Fernando González
por Elkin Obregón.
Solíamos ir a Otraparte en las tardes. Una sola vez, no recuerdo la razón, nos atrevimos a caer allá una mañana. El maestro no pareció sorprenderse por el cambio de horario. Lucía fresco y animado. Y ese día decidió invitarnos a la casita misteriosa, que resultó ser una sola habitación, con una ventana al fondo, cuyas paredes estaban forradas de estanterías, repletas de libros del suelo hasta el techo.
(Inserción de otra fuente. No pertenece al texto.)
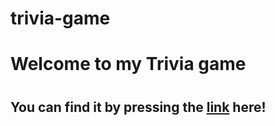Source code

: # trivia-game
<h1>Welcome to my Trivia game<h1>
<h2>You can find it by pressing the <a href="">link</a> here!</h2>
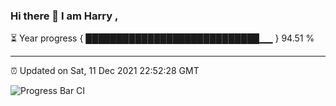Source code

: ### Hi there 👋 I am Harry , 

⏳ Year progress { ████████████████████████████▁▁ } 94.51 %

---

⏰ Updated on Sat, 11 Dec 2021 22:52:28 GMT

![Progress Bar CI](https://github.com/duykhang68/duykhang68/workflows/Progress%20Bar%20CI/badge.svg)

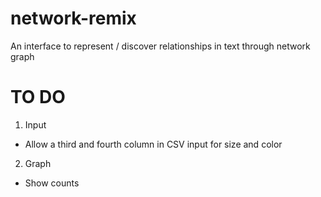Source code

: # network-remix

An interface to represent / discover relationships in text through network graph


# TO DO

1. Input

- Allow a third and fourth column in CSV input for size and color

2. Graph

- Show counts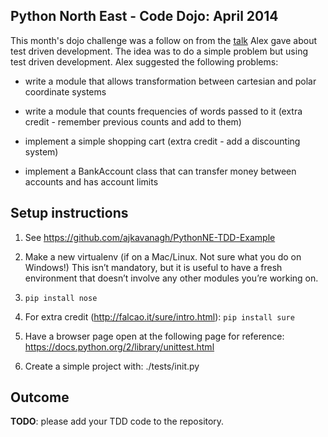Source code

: Python North East - Code Dojo: April 2014
-----------------------------------------

This month's dojo challenge was a follow on from the [talk][talk] Alex
gave about test driven development. The idea was to do a simple
problem but using test driven development. Alex suggested the
following problems:

 - write a module that allows transformation between cartesian and polar
   coordinate systems

 - write a module that counts frequencies of words passed to it
   (extra credit - remember previous counts and add to them)

 - implement a simple shopping cart (extra credit - add a discounting system)

 - implement a BankAccount class that can transfer money between
   accounts and has account limits

Setup instructions
------------------

  1. See https://github.com/ajkavanagh/PythonNE-TDD-Example

  2. Make a new virtualenv (if on a Mac/Linux. Not sure what you do on Windows!)
     This isn’t mandatory, but it is useful to have a fresh environment
     that doesn’t involve any other modules you’re working on.

  3. `pip install nose`

  4. For extra credit (http://falcao.it/sure/intro.html):
     `pip install sure`

  5. Have a browser page open at the following page for reference:
     https://docs.python.org/2/library/unittest.html

  6. Create a simple project with: ./tests/init.py

Outcome
-------

__TODO__: please add your TDD code to the repository.


[talk]: https://github.com/pythonnortheast/slides/tree/master/2014/apr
El maestro tomó al azar uno y otro tomo, todos viejos, muchos en otros idiomas, auscultando en ellos vivencias y recuerdos. Pero se detuvo más en uno de Leopardi, y empezó a leernos en italiano poemas de aquel autor, tan ajeno a nuestros propios —y escasos— libros. Al rato comprendí que no habría traducción, que aquella voz emocionada que pronunciaba vocablos extraños estaba oficiando, sin más prólogos, el poema de aquel día, de muchos días. Creo que Fernando González no leyó para nosotros, o que, al menos, no fuimos allí otra cosa que ese público difuso que a veces requiere alguien para poder de veras estar solo. No entendí muchas palabras, por supuesto; pero, a cambio, pienso haber entendido en todas juntas un recado secreto. Un largo tiempo duró ese diálogo. Y fue mi primera y tal vez única lección de poesía.